Les marchés se reprennent sensiblement

lundi, 12.02.2018

Actions. Après un recul plus de 5,5% la semaine dernière, les indices SMI et SPI ont débuté en nette hausse lundi. La crainte de l’inflation demeure.

Philippe Rey

Les indices SMI et SPI ont débuté en nette hausse lundi.

Les marchés actions européens ont bien commencé la semaine actuelle, avec des gains de 1,5% à 2% lundi matin, dans la foulée de la clôture de Wall Street vendredi. On note en particulier les bonnes dispositions des valeurs de l’indice SMI, à l’unisson, et un plus additionnel s’agissant de Lonza Group, ABB (qui a chuté de 11,6% la semaine passée), Zurich insurance Group et de Swatch Group. De même, largement malmenée depuis l’annonce d’un nouveau profit warning fin janvier, l’action Aryzta (-12,3% la semaine dernière), au sein de l’indice SLI,  a rebondi de plus de 2% lundi matin, avant de fléchir un peu.

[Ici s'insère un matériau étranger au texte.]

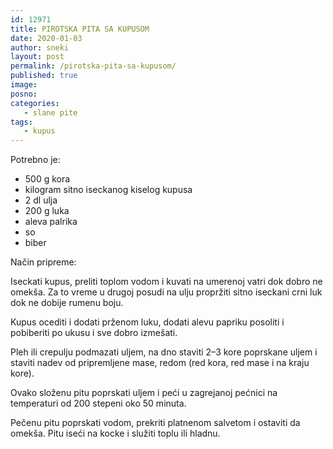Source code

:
 ```yaml
---
id: 12971
title: PIROTSKA PITA SA KUPUSOM
date: 2020-01-03
author: sneki
layout: post
permalink: /pirotska-pita-sa-kupusom/
published: true
image: 
posno: 
categories:
   - slane pite
tags:
   - kupus
---
```

Potrebno je:

* 500 g kora
* kilogram sitno iseckanog kiselog kupusa
* 2 dl ulja
* 200 g luka
* aleva palrika
* so 
* biber

Način pripreme:

Iseckati kupus, preliti toplom vodom i kuvati na umerenoj vatri dok dobro ne omekša. Za to vreme u drugoj posudi na ulju propržiti sitno iseckani crni luk dok ne dobije rumenu boju. 

Kupus ocediti i dodati prženom luku, dodati alevu papriku posoliti i pobiberiti po ukusu i sve dobro izmešati.

Pleh ili crepulju podmazati uljem, na dno staviti 2–3 kore poprskane uljem i staviti nadev od pripremljene mase, redom (red kora, red mase i na kraju kore). 

Ovako složenu pitu poprskati uljem i peći u zagrejanoj pećnici na temperaturi od 200 stepeni oko 50 minuta. 

Pečenu pitu poprskati vodom, prekriti platnenom salvetom i ostaviti da omekša. Pitu iseći na kocke i služiti toplu ili hladnu.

Les prévisions macroéconomiques demeurent généralement favorables, bien que la Grande-Bretagne montre des signes de faiblesse (production industrielle) ; ce qui plaide en faveur d’une poursuite de la progression des bénéfices des entreprises. En même temps demeure la question concomitante d’une résurgence de l’inflation et d’une remontée des taux d’intérêt. Avec le risque latent d’un dérapage.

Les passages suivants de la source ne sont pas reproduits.